Yeah, he has lots of issues yet to work out in his life, conflict avoidance being a biggie. But, that doesn't mean he can't work on this stuff after he has made a firm decision that he wants to be in this marriage and have his family.
{{{{{{{{{Opt}}}}}}}}}}
Pam
"We must be willing to let go of the life we had planned so as to have the life that is waiting for us"
Quote: I do not want to continue hurting and I do not want to lash out at him. I do not want us to hate each other. We will some day have grandchildren together. But neither do I want to go back to waking up in a sweat in the middle of the night wondering where he is and with whom... or having nightmares about him and OW...
Isn't that horrible!? I remember the sweating and the nightmares all too well.
Quote: My H asked me for time and space to think things over... I agreed, although I fail to see what is he going to decide in 2 weeks when he has not done it in 6 months...
I think Pam gave you some pretty good advice on that business.
Quote: I think we need to address this issue without any more postponements. I will try to MAKE him understand why it is so important for me, and that it has nothing to do with actual money, but trust. Once he understands, maybe he will stop seeing it as an ATTEMPT at CONTROL...

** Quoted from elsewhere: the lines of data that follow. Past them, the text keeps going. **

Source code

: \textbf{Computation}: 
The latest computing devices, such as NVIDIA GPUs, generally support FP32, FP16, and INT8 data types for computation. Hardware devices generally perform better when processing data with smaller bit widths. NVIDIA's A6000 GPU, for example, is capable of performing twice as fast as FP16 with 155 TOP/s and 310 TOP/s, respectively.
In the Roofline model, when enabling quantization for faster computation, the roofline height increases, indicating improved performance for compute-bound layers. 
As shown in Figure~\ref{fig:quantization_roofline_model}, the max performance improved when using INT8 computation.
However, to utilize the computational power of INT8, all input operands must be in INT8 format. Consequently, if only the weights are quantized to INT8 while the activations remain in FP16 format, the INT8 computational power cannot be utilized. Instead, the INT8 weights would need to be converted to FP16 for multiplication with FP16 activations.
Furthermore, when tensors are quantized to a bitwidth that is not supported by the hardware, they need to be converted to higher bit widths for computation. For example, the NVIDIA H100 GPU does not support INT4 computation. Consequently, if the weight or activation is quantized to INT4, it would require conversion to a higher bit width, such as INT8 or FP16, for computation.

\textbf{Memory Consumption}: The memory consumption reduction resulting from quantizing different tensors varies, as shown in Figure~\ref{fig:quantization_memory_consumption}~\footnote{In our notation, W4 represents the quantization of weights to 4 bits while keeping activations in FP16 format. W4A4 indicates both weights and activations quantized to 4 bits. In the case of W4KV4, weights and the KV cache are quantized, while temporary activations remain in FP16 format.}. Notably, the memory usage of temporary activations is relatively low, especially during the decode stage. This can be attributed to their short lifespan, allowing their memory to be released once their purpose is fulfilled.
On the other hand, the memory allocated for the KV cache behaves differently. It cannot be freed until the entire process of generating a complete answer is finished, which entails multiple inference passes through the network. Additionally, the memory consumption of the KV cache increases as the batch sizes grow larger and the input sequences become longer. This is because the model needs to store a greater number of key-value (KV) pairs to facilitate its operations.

I'm lovingly pointing out something here.
Quote: If he understands but is not willing to give me the kind of security I need, I want to know why... Depending on his reasons for that I will decide whether I can live with that or not...
Are you SURE that you are willing to make a FINAL decision one way or another after you hear his reasons - reasons he may not fully understand yet himself?
Quote: I think my H may well be right: deep down I think his leaving is the end... so I'd better leave him before he leaves me... talk about self-sabotage!
Yes. I think most of us are guilty of self-sabotage.
WOW Pam, what a post. I need to do some major thinking here... Same apllies for Jeannine's. Girls you are my guardian angels.
Our D woke up with a fever... there we go again!
One nice thing, though. H woke up in the middle of the night (he could not sleep well either), and went around the bed to my side to snuggle with me. We had to push D to his end Thanks God for king beds
"You don't throw a whole life away just 'cause it's banged up a little"
Tom Smith in "Seabiscuit"
Quote: One nice thing, though. H woke up in the middle of the night (he could not sleep well either), and went around the bed to my side to snuggle with me. We had to push D to his end Thanks God for king beds
What a HUGE POSITIVE!!!!!!!
This does not sound like a man that is ready for his family to be out of his life.
Hang on Opt, don't the thrill rides always try to throw a big one in when the ride is just about over? So your coaster ride may be about to wind down! If he figures out that this is what he wants and commits to working on things you could end up with Sage's H's twin, and how cool would that be???
Sorry about your D being sick again.
Pam
"We must be willing to let go of the life we had planned so as to have the life that is waiting for us"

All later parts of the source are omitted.